Music Features Laura Cantrell

It turns out that Laura Cantrell isn’t the only member of her family to move to New York from Tennessee for a radio career. “I was sort of shocked, thinking that my … experience was unique to my family,” laughs singer/songwriter Cantrell when asked about her great-great aunt Ethel Park Richardson—a folksong collector and radio-show pioneer whose life eerily parallels her own.

Both hail from Tennessee, both became enamored with Appalachian folkways, and both ended up in New York City with radio shows devoted to preservation of this music. So Cantrell offered a tribute to Richardson with an obscure rendition of folk ballad “Poor Ellen Smith” on her third album (and first studio effort), Humming by the Flowered Vine.

“Ethel was very determined to collect the mountain sayings and songs out of her own interest in preserving the culture,” Cantrell continues, admitting she didn’t know that the song collector—whose life she’d read about for years—actually shared a branch on her family tree. “She was a schoolteacher who never really intended a commercial purpose to her collection, but found creative ways to use her knowledge that ultimately led her to New York and a very-long-running radio career. That parallel of an avocation that leads to a profession was very interesting to me.”

Cantrell, a student of Appalachian folk music, has done just that, with her previous two releases winning over everyone—from late, legendary British DJ John Peel to the Grand Ole Opry faithful—with their aching honesty and homespun charm.

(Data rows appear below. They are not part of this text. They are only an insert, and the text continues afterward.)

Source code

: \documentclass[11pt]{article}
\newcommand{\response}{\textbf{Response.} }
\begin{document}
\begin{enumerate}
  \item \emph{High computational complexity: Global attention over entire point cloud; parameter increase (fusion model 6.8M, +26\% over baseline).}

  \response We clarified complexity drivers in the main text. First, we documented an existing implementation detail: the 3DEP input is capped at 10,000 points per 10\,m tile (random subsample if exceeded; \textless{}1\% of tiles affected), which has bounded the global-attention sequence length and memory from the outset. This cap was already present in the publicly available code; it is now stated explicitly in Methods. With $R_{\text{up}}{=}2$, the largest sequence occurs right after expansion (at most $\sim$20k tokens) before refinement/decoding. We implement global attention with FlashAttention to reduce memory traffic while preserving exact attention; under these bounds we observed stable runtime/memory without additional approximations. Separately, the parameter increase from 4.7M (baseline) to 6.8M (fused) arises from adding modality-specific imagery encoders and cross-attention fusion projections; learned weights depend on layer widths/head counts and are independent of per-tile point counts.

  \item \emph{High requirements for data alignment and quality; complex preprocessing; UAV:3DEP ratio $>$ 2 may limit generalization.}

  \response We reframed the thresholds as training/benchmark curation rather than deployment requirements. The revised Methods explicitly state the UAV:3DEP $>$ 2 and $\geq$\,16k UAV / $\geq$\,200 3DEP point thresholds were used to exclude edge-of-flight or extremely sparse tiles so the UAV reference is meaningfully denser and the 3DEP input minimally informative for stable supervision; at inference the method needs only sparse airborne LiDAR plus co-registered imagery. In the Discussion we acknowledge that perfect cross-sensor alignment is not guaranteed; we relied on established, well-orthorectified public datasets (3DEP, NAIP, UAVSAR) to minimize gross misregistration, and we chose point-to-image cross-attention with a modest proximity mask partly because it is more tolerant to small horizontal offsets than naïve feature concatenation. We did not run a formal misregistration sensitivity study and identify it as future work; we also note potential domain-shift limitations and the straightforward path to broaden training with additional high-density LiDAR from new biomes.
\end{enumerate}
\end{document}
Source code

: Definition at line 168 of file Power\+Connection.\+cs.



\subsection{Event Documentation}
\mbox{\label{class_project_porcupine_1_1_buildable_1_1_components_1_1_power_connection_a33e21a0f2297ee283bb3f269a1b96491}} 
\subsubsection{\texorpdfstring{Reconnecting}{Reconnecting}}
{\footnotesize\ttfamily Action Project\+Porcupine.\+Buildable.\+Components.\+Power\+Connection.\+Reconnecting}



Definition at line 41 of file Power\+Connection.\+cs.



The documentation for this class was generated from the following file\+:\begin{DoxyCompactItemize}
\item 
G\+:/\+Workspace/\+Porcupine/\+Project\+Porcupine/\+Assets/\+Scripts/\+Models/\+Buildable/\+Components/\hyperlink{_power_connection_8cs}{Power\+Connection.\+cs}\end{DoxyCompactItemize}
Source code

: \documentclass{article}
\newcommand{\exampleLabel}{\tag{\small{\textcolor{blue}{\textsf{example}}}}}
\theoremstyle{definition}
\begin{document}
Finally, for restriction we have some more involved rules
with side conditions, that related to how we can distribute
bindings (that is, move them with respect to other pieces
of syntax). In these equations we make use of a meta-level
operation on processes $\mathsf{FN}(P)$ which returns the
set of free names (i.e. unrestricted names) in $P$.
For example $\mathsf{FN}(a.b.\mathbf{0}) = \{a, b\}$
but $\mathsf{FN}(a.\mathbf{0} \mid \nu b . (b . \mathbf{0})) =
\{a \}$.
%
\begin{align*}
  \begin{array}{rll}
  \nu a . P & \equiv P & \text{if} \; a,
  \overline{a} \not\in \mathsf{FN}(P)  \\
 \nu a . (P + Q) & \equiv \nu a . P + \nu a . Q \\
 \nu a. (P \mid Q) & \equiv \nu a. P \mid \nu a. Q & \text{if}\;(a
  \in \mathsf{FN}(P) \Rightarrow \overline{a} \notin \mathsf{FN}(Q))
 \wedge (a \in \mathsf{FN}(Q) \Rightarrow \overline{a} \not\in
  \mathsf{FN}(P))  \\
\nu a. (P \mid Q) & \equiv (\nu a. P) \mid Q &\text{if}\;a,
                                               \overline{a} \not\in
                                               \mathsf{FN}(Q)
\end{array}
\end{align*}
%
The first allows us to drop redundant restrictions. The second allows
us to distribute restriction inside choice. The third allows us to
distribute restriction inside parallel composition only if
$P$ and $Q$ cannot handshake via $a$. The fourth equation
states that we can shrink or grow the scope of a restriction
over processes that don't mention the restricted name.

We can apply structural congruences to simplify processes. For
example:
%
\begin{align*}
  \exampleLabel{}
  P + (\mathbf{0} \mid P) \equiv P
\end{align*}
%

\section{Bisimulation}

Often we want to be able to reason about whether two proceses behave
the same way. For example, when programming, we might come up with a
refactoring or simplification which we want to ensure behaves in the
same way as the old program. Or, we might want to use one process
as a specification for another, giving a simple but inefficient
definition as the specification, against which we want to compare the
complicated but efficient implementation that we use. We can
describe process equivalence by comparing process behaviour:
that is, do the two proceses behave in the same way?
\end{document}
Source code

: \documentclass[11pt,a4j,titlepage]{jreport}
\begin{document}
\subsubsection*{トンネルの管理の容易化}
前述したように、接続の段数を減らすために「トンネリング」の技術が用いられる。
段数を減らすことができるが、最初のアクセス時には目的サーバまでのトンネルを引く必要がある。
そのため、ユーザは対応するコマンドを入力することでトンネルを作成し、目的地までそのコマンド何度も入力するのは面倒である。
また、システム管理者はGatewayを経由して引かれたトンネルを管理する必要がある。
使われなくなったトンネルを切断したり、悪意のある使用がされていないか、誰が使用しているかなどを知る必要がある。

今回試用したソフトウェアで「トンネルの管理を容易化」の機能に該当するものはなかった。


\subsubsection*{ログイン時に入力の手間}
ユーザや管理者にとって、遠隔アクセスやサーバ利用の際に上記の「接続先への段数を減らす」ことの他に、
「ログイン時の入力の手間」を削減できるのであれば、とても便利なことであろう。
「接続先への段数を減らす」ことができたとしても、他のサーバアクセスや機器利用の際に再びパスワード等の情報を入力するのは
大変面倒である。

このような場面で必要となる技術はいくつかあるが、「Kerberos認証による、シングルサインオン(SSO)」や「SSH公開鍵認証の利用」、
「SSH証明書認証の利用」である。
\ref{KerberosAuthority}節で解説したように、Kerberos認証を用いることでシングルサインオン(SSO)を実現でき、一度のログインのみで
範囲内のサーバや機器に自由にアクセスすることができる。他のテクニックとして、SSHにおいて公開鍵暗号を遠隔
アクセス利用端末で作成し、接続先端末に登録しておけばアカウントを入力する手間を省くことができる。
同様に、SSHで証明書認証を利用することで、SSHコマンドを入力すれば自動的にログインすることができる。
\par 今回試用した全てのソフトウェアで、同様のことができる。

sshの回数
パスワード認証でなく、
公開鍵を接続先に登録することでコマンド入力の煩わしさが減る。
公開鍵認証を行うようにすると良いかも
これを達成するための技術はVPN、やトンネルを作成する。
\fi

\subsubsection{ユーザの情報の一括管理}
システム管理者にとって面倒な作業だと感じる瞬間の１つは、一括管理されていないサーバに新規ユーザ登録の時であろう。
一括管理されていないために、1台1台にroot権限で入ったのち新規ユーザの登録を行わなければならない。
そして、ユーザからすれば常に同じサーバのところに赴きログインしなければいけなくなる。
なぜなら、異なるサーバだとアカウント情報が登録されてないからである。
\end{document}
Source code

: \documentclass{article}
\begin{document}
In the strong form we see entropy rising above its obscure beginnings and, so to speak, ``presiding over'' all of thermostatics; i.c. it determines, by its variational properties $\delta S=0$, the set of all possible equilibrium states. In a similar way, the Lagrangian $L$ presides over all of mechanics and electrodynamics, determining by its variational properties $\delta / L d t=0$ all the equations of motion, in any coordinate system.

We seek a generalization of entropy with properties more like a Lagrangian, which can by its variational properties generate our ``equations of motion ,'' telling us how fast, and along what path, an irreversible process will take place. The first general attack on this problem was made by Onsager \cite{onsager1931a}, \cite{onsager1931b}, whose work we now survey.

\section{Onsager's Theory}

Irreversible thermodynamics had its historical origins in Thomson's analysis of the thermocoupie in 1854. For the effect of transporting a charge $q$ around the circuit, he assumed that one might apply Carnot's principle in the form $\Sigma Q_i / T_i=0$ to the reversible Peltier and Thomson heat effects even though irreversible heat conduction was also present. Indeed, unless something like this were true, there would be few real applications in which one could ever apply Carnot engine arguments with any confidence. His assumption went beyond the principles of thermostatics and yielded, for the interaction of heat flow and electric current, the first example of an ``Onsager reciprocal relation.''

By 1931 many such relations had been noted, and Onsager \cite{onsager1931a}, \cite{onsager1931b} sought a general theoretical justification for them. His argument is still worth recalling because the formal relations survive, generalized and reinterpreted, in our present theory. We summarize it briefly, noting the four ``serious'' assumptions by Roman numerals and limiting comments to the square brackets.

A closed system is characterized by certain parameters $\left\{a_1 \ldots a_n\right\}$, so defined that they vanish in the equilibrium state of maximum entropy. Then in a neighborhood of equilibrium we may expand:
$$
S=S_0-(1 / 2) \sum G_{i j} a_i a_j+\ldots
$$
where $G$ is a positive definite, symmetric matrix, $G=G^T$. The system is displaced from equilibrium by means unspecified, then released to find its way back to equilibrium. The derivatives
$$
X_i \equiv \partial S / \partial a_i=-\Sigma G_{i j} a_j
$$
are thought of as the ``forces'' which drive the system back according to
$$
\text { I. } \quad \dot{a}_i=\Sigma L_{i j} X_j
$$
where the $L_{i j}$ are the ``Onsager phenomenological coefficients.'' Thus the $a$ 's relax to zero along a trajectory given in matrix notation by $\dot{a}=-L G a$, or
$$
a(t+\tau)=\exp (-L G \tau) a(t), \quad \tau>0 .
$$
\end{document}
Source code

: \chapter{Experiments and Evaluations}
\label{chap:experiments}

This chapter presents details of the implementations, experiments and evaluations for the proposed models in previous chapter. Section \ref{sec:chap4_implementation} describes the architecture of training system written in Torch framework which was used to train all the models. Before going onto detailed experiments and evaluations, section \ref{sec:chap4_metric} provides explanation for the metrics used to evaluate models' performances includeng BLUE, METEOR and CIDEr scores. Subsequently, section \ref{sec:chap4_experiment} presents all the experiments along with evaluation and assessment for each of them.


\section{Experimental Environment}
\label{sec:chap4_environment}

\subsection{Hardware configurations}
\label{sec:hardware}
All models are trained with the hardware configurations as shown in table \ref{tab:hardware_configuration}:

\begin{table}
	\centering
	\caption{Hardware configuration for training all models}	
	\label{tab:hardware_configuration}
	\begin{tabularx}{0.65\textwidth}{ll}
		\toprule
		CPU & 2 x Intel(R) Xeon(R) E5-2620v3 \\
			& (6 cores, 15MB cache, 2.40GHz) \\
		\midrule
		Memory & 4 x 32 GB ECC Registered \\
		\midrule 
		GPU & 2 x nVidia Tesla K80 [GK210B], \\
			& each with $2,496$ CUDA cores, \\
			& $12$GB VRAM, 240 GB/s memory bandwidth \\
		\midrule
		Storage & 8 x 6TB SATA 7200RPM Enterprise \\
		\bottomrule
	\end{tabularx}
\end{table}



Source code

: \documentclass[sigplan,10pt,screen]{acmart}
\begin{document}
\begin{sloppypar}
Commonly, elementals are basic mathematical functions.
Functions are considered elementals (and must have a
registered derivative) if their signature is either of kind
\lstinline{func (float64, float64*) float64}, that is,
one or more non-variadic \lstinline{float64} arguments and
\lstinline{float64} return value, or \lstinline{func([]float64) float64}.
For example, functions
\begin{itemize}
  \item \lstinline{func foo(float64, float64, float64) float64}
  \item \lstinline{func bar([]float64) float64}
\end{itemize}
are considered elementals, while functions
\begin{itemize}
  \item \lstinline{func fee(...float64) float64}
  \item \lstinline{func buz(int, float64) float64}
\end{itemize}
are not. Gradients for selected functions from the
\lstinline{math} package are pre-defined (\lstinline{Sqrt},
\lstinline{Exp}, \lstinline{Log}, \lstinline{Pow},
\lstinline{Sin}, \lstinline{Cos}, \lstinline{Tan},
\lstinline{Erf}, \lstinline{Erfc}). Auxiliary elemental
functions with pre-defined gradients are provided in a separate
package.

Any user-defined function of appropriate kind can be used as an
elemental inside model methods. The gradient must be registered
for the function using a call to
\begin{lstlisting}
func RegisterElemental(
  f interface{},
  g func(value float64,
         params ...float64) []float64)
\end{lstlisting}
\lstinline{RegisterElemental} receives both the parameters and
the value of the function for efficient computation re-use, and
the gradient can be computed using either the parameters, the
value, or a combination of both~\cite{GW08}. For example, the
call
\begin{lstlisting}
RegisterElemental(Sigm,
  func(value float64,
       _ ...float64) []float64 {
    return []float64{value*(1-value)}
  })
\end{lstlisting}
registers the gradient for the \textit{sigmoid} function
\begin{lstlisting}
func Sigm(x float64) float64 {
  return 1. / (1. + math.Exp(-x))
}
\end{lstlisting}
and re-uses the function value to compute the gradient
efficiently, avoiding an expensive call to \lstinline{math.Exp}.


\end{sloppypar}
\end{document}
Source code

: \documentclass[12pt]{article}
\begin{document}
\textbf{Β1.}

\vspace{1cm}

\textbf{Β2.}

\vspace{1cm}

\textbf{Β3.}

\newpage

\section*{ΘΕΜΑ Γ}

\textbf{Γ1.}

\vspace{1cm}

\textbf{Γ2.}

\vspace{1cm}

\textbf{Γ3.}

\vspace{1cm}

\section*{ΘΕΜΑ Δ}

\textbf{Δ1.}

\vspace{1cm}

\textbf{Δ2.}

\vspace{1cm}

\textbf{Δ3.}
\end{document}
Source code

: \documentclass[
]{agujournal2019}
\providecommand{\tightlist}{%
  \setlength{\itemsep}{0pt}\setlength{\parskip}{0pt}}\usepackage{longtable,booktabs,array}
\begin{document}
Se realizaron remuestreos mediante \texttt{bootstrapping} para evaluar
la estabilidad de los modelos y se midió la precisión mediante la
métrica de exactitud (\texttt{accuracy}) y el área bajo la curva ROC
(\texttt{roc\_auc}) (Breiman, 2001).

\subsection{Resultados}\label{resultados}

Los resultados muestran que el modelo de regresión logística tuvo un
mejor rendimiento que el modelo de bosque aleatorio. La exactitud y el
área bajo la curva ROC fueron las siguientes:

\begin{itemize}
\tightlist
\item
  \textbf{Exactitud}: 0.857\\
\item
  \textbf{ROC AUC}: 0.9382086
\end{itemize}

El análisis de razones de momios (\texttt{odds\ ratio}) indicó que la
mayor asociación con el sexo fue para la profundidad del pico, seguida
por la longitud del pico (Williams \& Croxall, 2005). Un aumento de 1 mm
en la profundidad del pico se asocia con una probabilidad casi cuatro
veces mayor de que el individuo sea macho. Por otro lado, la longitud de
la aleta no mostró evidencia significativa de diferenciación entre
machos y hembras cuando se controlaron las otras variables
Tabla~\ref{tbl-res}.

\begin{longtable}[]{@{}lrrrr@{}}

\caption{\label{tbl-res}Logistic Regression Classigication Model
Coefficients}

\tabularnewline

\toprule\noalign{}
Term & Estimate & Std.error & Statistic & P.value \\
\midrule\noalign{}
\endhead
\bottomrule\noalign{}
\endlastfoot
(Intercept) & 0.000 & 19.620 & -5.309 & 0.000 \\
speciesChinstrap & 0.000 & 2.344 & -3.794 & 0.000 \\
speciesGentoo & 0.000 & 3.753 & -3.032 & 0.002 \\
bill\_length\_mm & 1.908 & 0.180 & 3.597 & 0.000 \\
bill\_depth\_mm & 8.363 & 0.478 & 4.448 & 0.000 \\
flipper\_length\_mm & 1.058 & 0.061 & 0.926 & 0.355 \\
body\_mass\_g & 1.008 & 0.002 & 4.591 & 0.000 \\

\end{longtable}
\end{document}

It’s only fitting that Cantrell’s own “Radio Thrift Shop” (on WFMU FM) is actually a distant echo of the tradition that Richardson began 70 years earlier with the NBC radio drama Heart-throbs of the Hills. “But I cannot profess to be an expert in the way that she was,” Cantrell says modestly. “I do feel like there is a tradition of collectors/musicians/broadcast folk who have an impulse to share what they’ve learned. I can say pretty sincerely I fall into that category.”